The presumption of law that a debt has been paid, or a right of way has been granted, or a bond, a mortgage or legacy satisfied, are those deductions from the existence of a fact, to which a legal effect is attached beyond their nature and operation. They are either conclusive, and may be made by the court; or they are inconclusive, and can only be found by a jury. 2 Saund. Rep. 728, 175; 4 Burr. 2225; Stark. Ev. 1240, 1245. Hence I conclude, that it is not so much a presumption that the money has been paid, or a right of way granted, as it is the substitution of an artificial rule in the place of evidence and belief, after a delay which may have been destructive of the evidence on which a belief might be justly founded.

It has been further contended, that the rebutting evidence which was given in this case upon the trial was sufficient to repel any presumption of law arising from the lapse of time ; and that the court below should have so instructed the jury.
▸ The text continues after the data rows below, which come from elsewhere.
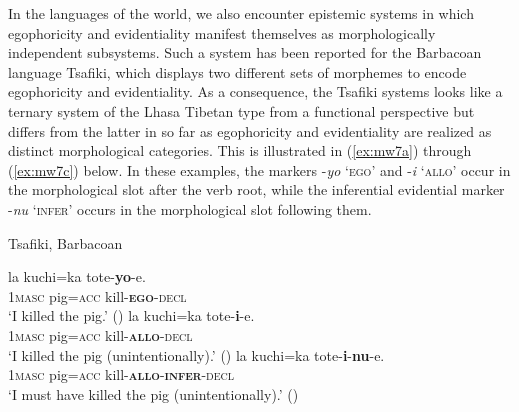 \documentclass[output=paper]{langsci/langscibook}
\begin{document}
In the languages of the world, we also encounter epistemic systems in which egophoricity and evidentiality manifest themselves as morphologically independent subsystems. Such a system has been reported for the Barbacoan language Tsafiki, which displays two different sets of morphemes to encode egophoricity and evidentiality. As a consequence, the Tsafiki systems looks like a ternary system of the Lhasa Tibetan type from a functional perspective but differs from the latter in so far as egophoricity and evidentiality are realized as distinct morphological categories. This is illustrated in (\ref{ex:mw7a}) through (\ref{ex:mw7c}) below. In these examples, the markers -\textit{yo} ‘\textsc{ego}’ and -\textit{i} ‘\textsc{allo}’ occur in the morphological slot after the verb root, while the inferential evidential marker -\textit{nu} ‘\textsc{infer}’ occurs in the morphological slot following them.

\begin{exe}
	\ex Tsafiki, Barbacoan\label{ex:mw7}
	\begin{xlist}
	\ex \label{ex:mw7a}
	\gll la kuchi=ka tote-\textbf{yo}-e.\\
	1\textsc{masc} pig=\textsc{acc} kill-\textbf{\textsc{ego}}-\textsc{decl}\\
	\trans ‘I killed the pig.’ (\citealt[412]{Dickinson2000})
	\ex \label{ex:mw7b}
	\gll la kuchi=ka tote-\textbf{i}-e.\\
	1\textsc{masc} pig=\textsc{acc} kill-\textbf{\textsc{allo}}-\textsc{decl}\\
	\trans ‘I killed the pig (unintentionally).’ (\citealt[412]{Dickinson2000})
	\ex	\label{ex:mw7c}
	\gll la kuchi=ka tote-\textbf{i}-\textbf{nu}-e.\\
	1\textsc{masc} pig=\textsc{acc} kill-\textbf{\textsc{allo}}-\textbf{\textsc{infer}}-\textsc{decl}\\
	\trans ‘I must have killed the pig (unintentionally).’ (\citealt[412]{Dickinson2000})
	\end{xlist}
\end{exe}
\end{document}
Proof rebutting the presumption may be derived from a single fact, or it may consist of a variety of circumstances connected with the situation of the parties, or the subject matter under consideration. Where the presump[515]*515tion from the lapse of time is not repelled by some circumstances accounting for the delay, it is the duty of the court to instruct the jury, that they are bound by the presumption of law; but where there is some circumstance offered in evidence to account for the delay, it is then the duty of the court to refer it to the jury, as an open question of fact, to determine as to actual payment. These principles were fully recognized in the case of Cope v. Humphreys, already cited. See also Phillips’s Evid. 115, 117.

If any of the circumstances which were given in evidence accounted for the delay, it was proper that they should be left to the jury. 4 Cranch 420. The case of M’Culloch v. Montgomery, 7 Serg. & Rawle, has been much relied on in this case by the counsel for the plaintiff. This question, however, was not raised in that case. It was not before the court for adjudication ; and therefore the expression used by Chief Justice Tilghman, seeming to admit the right of the court to instruct the jury, that the circumstances proved are sufficient to repel the presumption .of payment, is not to be received with that authority for which the counsel contend. This court is only governed by the decision actually made in any case, upon the errors assigned. We are not responsible for the language used, or the reasoning adopted by the judge who delivers the opinion ; but simply for the.points as argued and decided. The case, therefore, of At’Culloch v. Atontgomery we do not think is decisive of the question. It is true, the court might have given their opinion on the nature and sufficiency of the evidence to repel the presumption ; but they were not bound to do so, and neither would the jury have been bound by such opinion.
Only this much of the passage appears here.